| Task directions |
Check the records below for the word "image" and state how many lines contain it, replying with the number only.

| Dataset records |
□ □ □ □ □

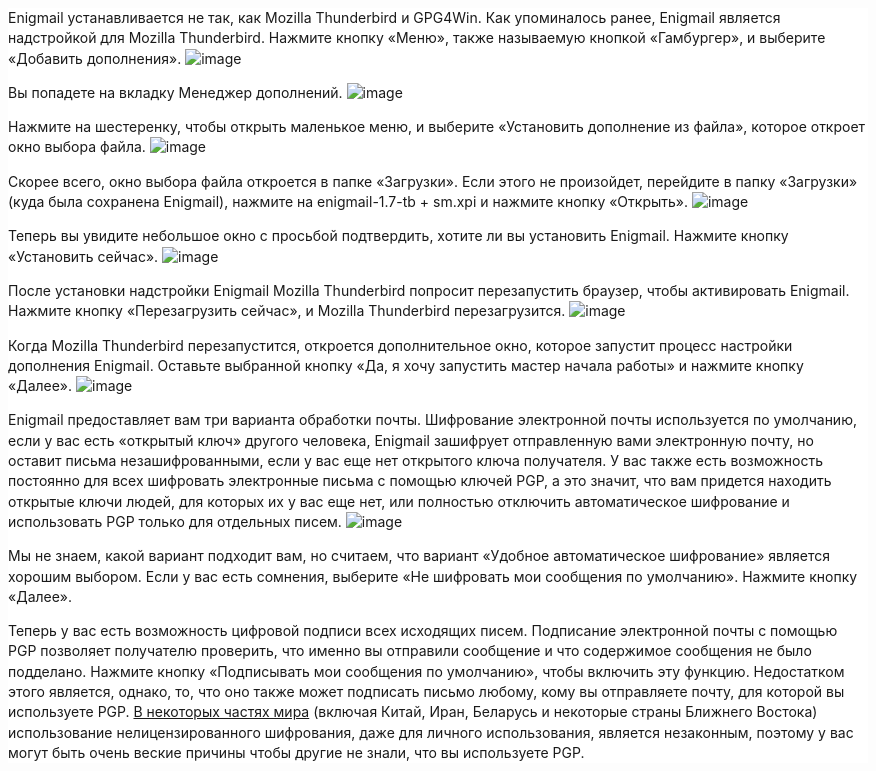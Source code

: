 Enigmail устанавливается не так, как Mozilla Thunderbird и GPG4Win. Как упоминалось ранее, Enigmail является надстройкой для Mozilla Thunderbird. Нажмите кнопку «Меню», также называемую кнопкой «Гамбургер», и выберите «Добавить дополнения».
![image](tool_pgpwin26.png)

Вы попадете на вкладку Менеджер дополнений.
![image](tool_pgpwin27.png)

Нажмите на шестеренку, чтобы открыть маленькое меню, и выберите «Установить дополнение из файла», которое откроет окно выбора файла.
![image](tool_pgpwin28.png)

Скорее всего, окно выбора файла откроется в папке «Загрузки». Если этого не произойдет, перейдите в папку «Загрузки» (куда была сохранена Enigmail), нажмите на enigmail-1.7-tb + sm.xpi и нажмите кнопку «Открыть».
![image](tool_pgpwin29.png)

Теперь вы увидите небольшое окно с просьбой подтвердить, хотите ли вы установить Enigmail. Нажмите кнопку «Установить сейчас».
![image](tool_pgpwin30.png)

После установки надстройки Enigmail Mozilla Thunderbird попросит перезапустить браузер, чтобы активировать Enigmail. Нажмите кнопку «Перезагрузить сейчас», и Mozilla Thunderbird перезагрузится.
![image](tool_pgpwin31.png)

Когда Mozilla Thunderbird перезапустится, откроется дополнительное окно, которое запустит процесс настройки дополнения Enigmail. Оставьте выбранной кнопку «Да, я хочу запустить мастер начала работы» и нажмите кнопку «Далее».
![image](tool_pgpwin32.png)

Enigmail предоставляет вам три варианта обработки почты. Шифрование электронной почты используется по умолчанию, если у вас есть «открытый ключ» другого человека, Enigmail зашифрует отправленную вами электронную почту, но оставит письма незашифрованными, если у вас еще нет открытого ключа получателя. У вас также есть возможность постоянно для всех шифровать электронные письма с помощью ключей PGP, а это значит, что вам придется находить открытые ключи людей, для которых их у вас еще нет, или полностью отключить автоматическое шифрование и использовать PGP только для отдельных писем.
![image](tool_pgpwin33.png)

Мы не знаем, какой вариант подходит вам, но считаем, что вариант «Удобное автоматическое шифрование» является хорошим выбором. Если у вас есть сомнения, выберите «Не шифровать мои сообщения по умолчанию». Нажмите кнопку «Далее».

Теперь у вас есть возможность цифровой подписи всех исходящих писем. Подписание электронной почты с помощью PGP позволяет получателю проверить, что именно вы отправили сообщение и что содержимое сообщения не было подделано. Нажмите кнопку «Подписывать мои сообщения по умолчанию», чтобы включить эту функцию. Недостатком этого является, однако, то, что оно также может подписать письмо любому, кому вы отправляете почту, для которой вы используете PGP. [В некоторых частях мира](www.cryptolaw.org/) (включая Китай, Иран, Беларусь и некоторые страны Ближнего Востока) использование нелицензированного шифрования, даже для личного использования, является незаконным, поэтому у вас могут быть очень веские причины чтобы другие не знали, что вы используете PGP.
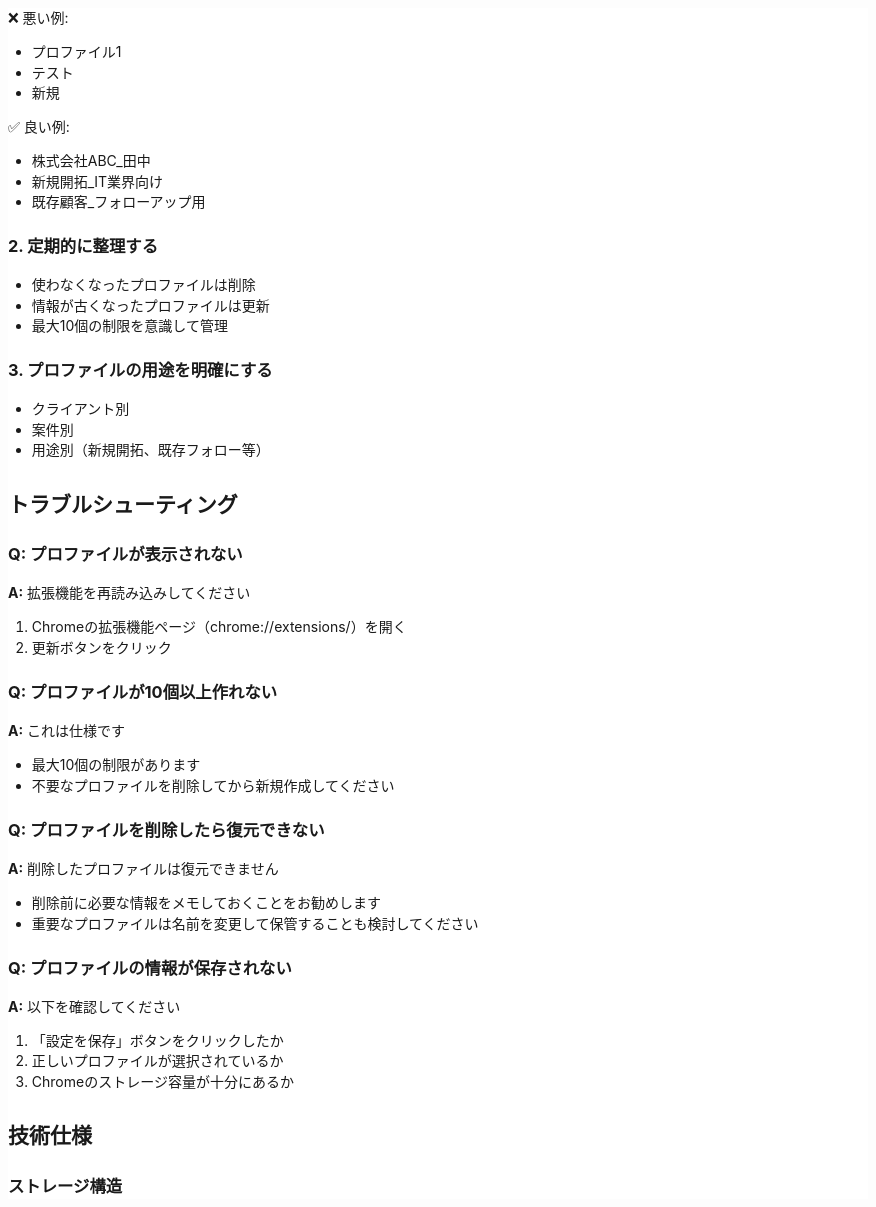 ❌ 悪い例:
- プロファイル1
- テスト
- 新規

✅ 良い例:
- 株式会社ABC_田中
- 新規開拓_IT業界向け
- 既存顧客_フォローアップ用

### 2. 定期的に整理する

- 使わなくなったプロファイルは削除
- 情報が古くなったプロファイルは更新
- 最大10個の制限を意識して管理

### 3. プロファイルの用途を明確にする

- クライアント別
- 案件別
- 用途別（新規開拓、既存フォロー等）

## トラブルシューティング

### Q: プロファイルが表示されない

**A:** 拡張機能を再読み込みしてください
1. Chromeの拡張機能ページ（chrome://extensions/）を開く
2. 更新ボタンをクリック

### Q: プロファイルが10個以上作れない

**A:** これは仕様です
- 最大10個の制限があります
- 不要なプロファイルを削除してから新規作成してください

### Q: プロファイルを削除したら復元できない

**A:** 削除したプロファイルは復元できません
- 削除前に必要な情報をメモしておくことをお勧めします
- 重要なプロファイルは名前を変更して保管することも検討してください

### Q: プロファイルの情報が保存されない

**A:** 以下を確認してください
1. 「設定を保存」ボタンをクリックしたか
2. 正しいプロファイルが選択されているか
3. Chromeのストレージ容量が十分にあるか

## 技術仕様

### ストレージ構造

□ □ □ □ □

| Answer for the task |
8